- _EXERCISE AIM_
Please filter the entries and return only the lines that include "align".

(Saved entries)
════════════════

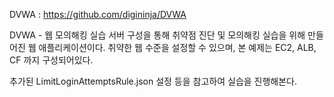 DVWA : https://github.com/digininja/DVWA

DVWA - 웹 모의해킹 실습 서버 구성을 통해 취약점 진단 및 모의해킹 실습을 위해 만들어진 웹 애플리케이션이다.
취약한 웹 수준을 설정할 수 있으며, 본 예제는 EC2, ALB, CF 까지 구성되어있다.

추가된 LimitLoginAttemptsRule.json 설정 등을 참고하여 실습을 진행해본다.
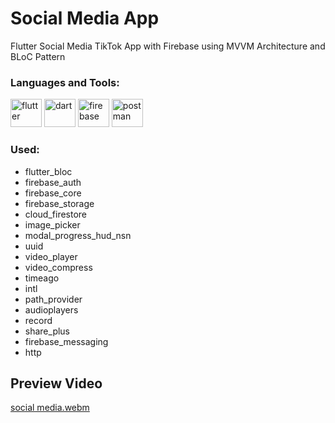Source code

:# Social Media App

 Flutter Social Media TikTok App with Firebase using MVVM Architecture and BLoC Pattern

<h3 align="left">Languages and Tools:</h3>
<p align="left"> 
        <img src="https://www.vectorlogo.zone/logos/flutterio/flutterio-icon.svg" alt="flutter" width="50" height="45"/> 
        <img src="https://www.vectorlogo.zone/logos/dartlang/dartlang-icon.svg" alt="dart" width="50" height="45"/>
        <img src="https://www.vectorlogo.zone/logos/firebase/firebase-icon.svg" alt="firebase" width="50" height="45"/>
        <img src="https://www.vectorlogo.zone/logos/getpostman/getpostman-icon.svg" alt="postman" width="50" height="45"/>
</p>

### Used:
*  flutter_bloc
*  firebase_auth
*  firebase_core
*  firebase_storage
*  cloud_firestore
*  image_picker
*  modal_progress_hud_nsn
*  uuid
*  video_player
*  video_compress
*  timeago
*  intl
*  path_provider
*  audioplayers
*  record
*  share_plus
*  firebase_messaging
*  http

## Preview Video

[social media.webm](https://github.com/Fady-Esam/Social-Media-TikTok/assets/146977882/3ef6cf35-cf0e-4fbd-92f2-750049a99222)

════════════════

- _PROBLEM SOLUTION_
<h3 align="left">Languages and Tools:</h3>
<p align="left"> 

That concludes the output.